It was nice to finally hear a physician talk about the
importance of community health workers and environmental health. Rishi
Manchanda did a phenomenal job on arguing that the future of our health, and
our health care system, depends on growing and supporting a new generation of
health care practitioners who look upstream for the sources of our problems,
rather than simply go for symptomatic relief. Normally, a physician
is known for providing clinical care and prescribing medications. However with
Dr. Manchanda, this is not the case. He points out that our health begins in
our everyday lives, in the places where we live, work, eat, and play.
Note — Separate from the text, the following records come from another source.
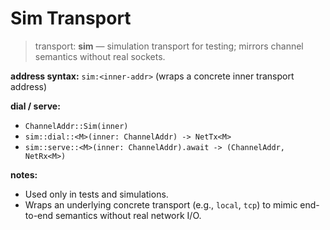 # Sim Transport

> transport: **sim** — simulation transport for testing; mirrors channel semantics without real sockets.

**address syntax:**
`sim:<inner-addr>` (wraps a concrete inner transport address)

**dial / serve:**
- `ChannelAddr::Sim(inner)`
- `sim::dial::<M>(inner: ChannelAddr) -> NetTx<M>`
- `sim::serve::<M>(inner: ChannelAddr).await -> (ChannelAddr, NetRx<M>)`

**notes:**
- Used only in tests and simulations.
- Wraps an underlying concrete transport (e.g., `local`, `tcp`) to mimic end-to-end semantics without real network I/O.
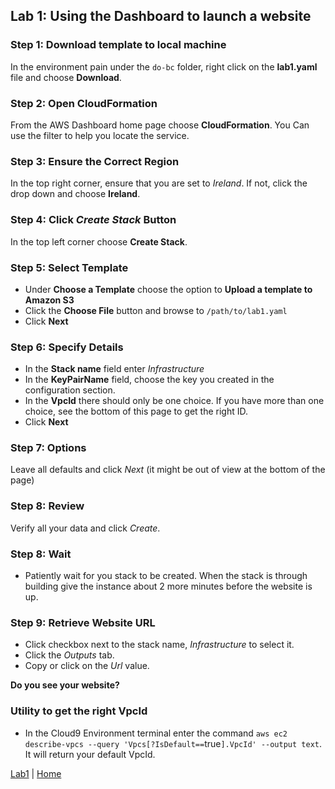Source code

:## Lab 1: Using the Dashboard to launch a website

### Step 1: Download template to local machine
In the environment pain under the `do-bc` folder, right click on the **lab1.yaml** file and choose **Download**.

### Step 2: Open CloudFormation
From the AWS Dashboard home page choose **CloudFormation**. You Can use the filter to help you locate the service.

### Step 3:  Ensure the Correct Region
In the top right corner, ensure that you are set to *Ireland*. If not, click the drop down and choose **Ireland**.

### Step 4: Click *Create Stack* Button
In the top left corner choose **Create Stack**.

### Step 5: Select Template
- Under **Choose a Template** choose the option to **Upload a template to Amazon S3**
- Click the **Choose File** button and browse to `/path/to/lab1.yaml`
- Click **Next**

### Step 6: Specify Details
- In the **Stack name** field enter *Infrastructure*
- In the **KeyPairName** field, choose the key you created in the configuration section.
- In the **VpcId** there should only be one choice. If you have more than one choice, see the bottom of this page to get the right ID.
- Click **Next**

### Step 7: Options
Leave all defaults and click *Next* (it might be out of view at the bottom of the page)

### Step 8: Review
Verify all your data and click *Create*.

### Step 8: Wait
- Patiently wait for you stack to be created. When the stack is through building give the instance about 2 more minutes before the website is up.

### Step 9: Retrieve Website URL
- Click checkbox next to the stack name, *Infrastructure* to select it.
- Click the *Outputs* tab.
- Copy or click on the *Url* value.

**Do you see your website?**

### Utility to get the right VpcId
- In the Cloud9 Environment terminal enter the command `aws ec2 describe-vpcs --query 'Vpcs[?IsDefault==`true`].VpcId' --output text`. It will return your default VpcId. 

[Lab1](README.md) | [Home](../../README.md)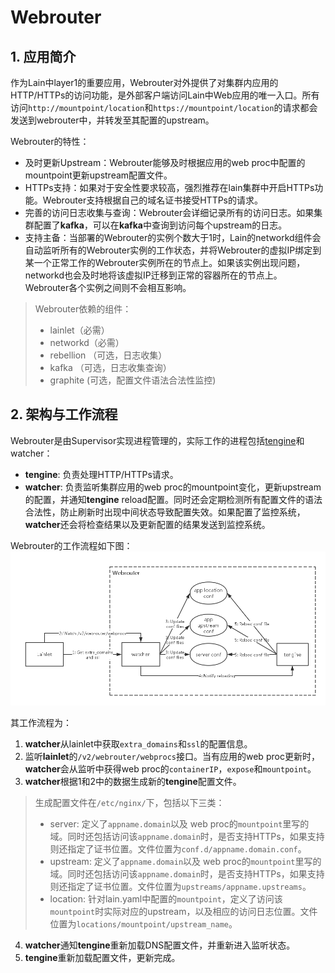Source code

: # Webrouter

## 1. 应用简介
作为Lain中layer1的重要应用，Webrouter对外提供了对集群内应用的HTTP/HTTPs的访问功能，是外部客户端访问Lain中Web应用的唯一入口。所有访问`http://mountpoint/location`和`https://mountpoint/location`的请求都会发送到webrouter中，并转发至其配置的upstream。

Webrouter的特性：
- 及时更新Upstream：Webrouter能够及时根据应用的web proc中配置的mountpoint更新upstream配置文件。
- HTTPs支持：如果对于安全性要求较高，强烈推荐在lain集群中开启HTTPs功能。Webrouter支持根据自己的域名证书接受HTTPs的请求。
- 完善的访问日志收集与查询：Webrouter会详细记录所有的访问日志。如果集群配置了**kafka**，可以在**kafka**中查询到访问每个upstream的日志。
- 支持主备：当部署的Webrouter的实例个数大于1时，Lain的networkd组件会自动监听所有的Webrouter实例的工作状态，并将Webrouter的虚拟IP绑定到某一个正常工作的Webrouter实例所在的节点上。如果该实例出现问题，networkd也会及时地将该虚拟IP迁移到正常的容器所在的节点上。Webrouter各个实例之间则不会相互影响。

> Webrouter依赖的组件：
> - lainlet（必需）
> - networkd（必需）
> - rebellion （可选，日志收集）
> - kafka （可选，日志收集查询）
> - graphite (可选，配置文件语法合法性监控)


## 2. 架构与工作流程
Webrouter是由Supervisor实现进程管理的，实际工作的进程包括[tengine](http://tengine.taobao.org/)和watcher：
- **tengine**:  负责处理HTTP/HTTPs请求。
- **watcher**: 负责监听集群应用的web proc的mountpoint变化，更新upstream的配置，并通知**tengine** reload配置。同时还会定期检测所有配置文件的语法合法性，防止刷新时出现中间状态导致配置失效。如果配置了监控系统，**watcher**还会将检查结果以及更新配置的结果发送到监控系统。

Webrouter的工作流程如下图：
![Webrouter工作流程](img/webrouter/webrouter.png)

其工作流程为：
1.  **watcher**从lainlet中获取`extra_domains`和`ssl`的配置信息。
2.  监听**lainlet**的`/v2/webrouter/webprocs`接口。当有应用的web proc更新时， **watcher**会从监听中获得web proc的`containerIP`，`expose`和`mountpoint`。
3.  **watcher**根据1和2中的数据生成新的**tengine**配置文件。

> 生成配置文件在`/etc/nginx/`下，包括以下三类：
> - server: 定义了`appname.domain`以及 web proc的`mountpoint`里写的域。同时还包括访问该`appname.domain`时，是否支持HTTPs，如果支持则还指定了证书位置。文件位置为`conf.d/appname.domain.conf`。
> - upstream: 定义了`appname.domain`以及 web proc的`mountpoint`里写的域。同时还包括访问该`appname.domain`时，是否支持HTTPs，如果支持则还指定了证书位置。文件位置为`upstreams/appname.upstreams`。
> - location: 针对lain.yaml中配置的`mountpoint`，定义了访问该`mountpoint`时实际对应的upstream，以及相应的访问日志位置。文件位置为`locations/mountpoint/upstream_name`。

4.  **watcher**通知**tengine**重新加载DNS配置文件，并重新进入监听状态。
5.  **tengine**重新加载配置文件，更新完成。
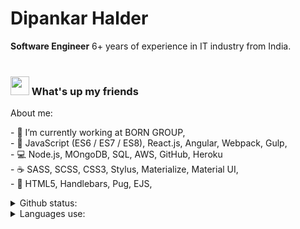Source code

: # Dipankar Halder

**Software Engineer** 6+ years of experience in IT industry from India.
<br/>
&nbsp;

### <img src="https://media.giphy.com/media/hvRJCLFzcasrR4ia7z/giphy.gif" width="30px"> What's up my friends

<summary>About me:</summary>
<p>
  - 🚀 I’m currently working at BORN GROUP,<br />
  - 💖 JavaScript (ES6 / ES7 / ES8), React.js, Angular, Webpack, Gulp,<br />
  - 💻 Node.js, MOngoDB, SQL, AWS, GitHub, Heroku<br />
  - ☕ SASS, SCSS, CSS3, Stylus, Materialize, Material UI,<br />
  - 🍫 HTML5, Handlebars, Pug, EJS,
</p>

<details>
  <summary>Github status:</summary>
  <img src="https://github-readme-stats.vercel.app/api?username=DipankarHalder&&show_icons=true&title_color=222222&icon_color=03A87C&text_color=555555&bg_color=ffffff">
</details>

<details>
  <summary>Languages use:</summary>
  <img src="https://github-readme-stats.vercel.app/api/top-langs/?username=DipankarHalder&layout=compact&bg_color=ffffff&text_color=333333">
</details>
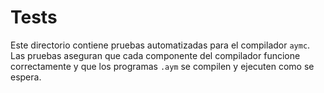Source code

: # Tests

Este directorio contiene pruebas automatizadas para el compilador `aymc`. Las pruebas aseguran que cada componente del compilador funcione correctamente y que los programas `.aym` se compilen y ejecuten como se espera.
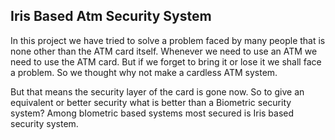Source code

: ## Iris Based Atm Security System

In this project we have tried to solve a problem faced by many people that is none other than the ATM card itself. Whenever we need to use an ATM we need to use the ATM card. But if we forget to bring it or lose it we shall face a problem. So we thought why not make a cardless ATM system.

But that means the security layer of the card is gone now. So to give an equivalent or better security what is better than a Biometric security system? Among bIometric based systems most secured is Iris based security system.
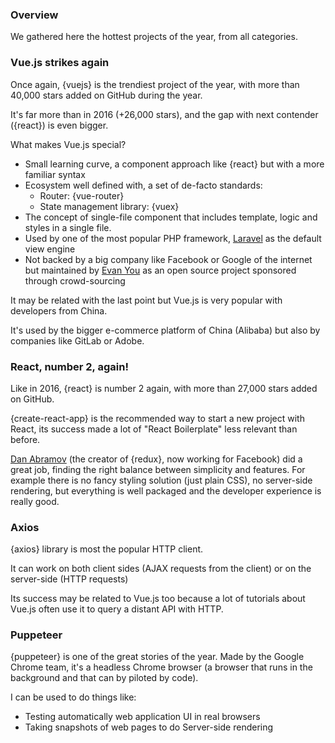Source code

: ### Overview

We gathered here the hottest projects of the year, from all categories.

### Vue.js strikes again

Once again, {vuejs} is the trendiest project of the year, with more than 40,000 stars added on GitHub during the year.

It's far more than in 2016 (+26,000 stars), and the gap with next contender ({react}) is even bigger.

What makes Vue.js special?

* Small learning curve, a component approach like {react} but with a more familiar syntax
* Ecosystem well defined with, a set of de-facto standards:
  * Router: {vue-router}
  * State management library: {vuex}
* The concept of single-file component that includes template, logic and styles in a single file.
* Used by one of the most popular PHP framework, [Laravel](https://laravel.com/) as the default view engine
* Not backed by a big company like Facebook or Google of the internet but maintained by [Evan You](https://github.com/yyx990803) as an open source project sponsored through crowd-sourcing

It may be related with the last point but Vue.js is very popular with developers from China.

It's used by the bigger e-commerce platform of China (Alibaba) but also by companies like GitLab or Adobe.

### React, number 2, again!

Like in 2016, {react} is number 2 again, with more than 27,000 stars added on GitHub.

{create-react-app} is the recommended way to start a new project with React, its success made a lot of "React Boilerplate" less relevant than before.

[Dan Abramov](https://github.com/gaearon) (the creator of {redux}, now working for Facebook) did a great job, finding the right balance between simplicity and features. For example there is no fancy styling solution (just plain CSS), no server-side rendering, but everything is well packaged and the developer experience is really good.

### Axios

{axios} library is most the popular HTTP client.

It can work on both client sides (AJAX requests from the client) or on the server-side (HTTP requests)

Its success may be related to Vue.js too because a lot of tutorials about Vue.js often use it to query a distant API with HTTP.

### Puppeteer

{puppeteer} is one of the great stories of the year.
Made by the Google Chrome team, it's a headless Chrome browser (a browser that runs in the background and that can by piloted by code).

I can be used to do things like:

* Testing automatically web application UI in real browsers
* Taking snapshots of web pages to do Server-side rendering
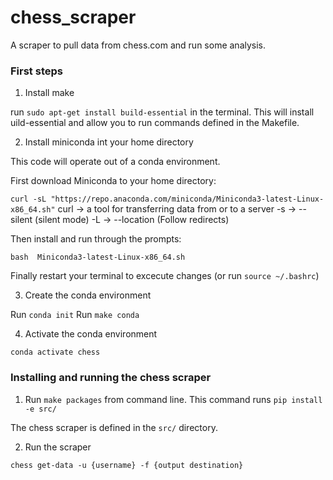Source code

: # chess_scraper
A scraper to pull data from chess.com and run some analysis.

### First steps

1. Install make

run `sudo apt-get install build-essential` in the terminal. This will install uild-essential and allow you to run commands defined in the Makefile.

2. Install miniconda int your home directory

This code will operate out of a conda environment. 

First download Miniconda to your home directory:

`curl -sL "https://repo.anaconda.com/miniconda/Miniconda3-latest-Linux-x86_64.sh"`
curl -> a tool for transferring data from or to a server
-s -> --silent (silent mode)
-L -> --location (Follow redirects)

Then install and run through the prompts:

`bash  Miniconda3-latest-Linux-x86_64.sh`

Finally restart your terminal to excecute changes (or run `source ~/.bashrc`)

3. Create the conda environment

Run `conda init`
Run `make conda`

4. Activate the conda environment

`conda activate chess`

### Installing and running the chess scraper

1. Run `make packages` from command line.
This command runs `pip install -e src/`

The chess scraper is defined in the `src/` directory.

2. Run the scraper

`chess get-data -u {username} -f {output destination}`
More
physicians should adopt the upstream approach and look at how health begins at
home and in the workplace, with the social and environmental factors of our
everyday lives.
Medical care is not all about the smart doctors, stethoscopes,
imaging machines, high-tech tests, labs, and the best prescriptions and
procedures. Our health is beyond that and depends even more on our social and
environmental settings. A public health approach from the start of the medical
appointment, can definitely make a difference in our health. According to this
weeks material, environmental exposures affect our reproductive health and
brain in early development therefore, it is important for future upstreamists
to understand that health is more than prescriptions and procedures
administered in a health facility such as a clinic. Clinicians can improve
health by starting where it begins – in a patient’s home and work environments.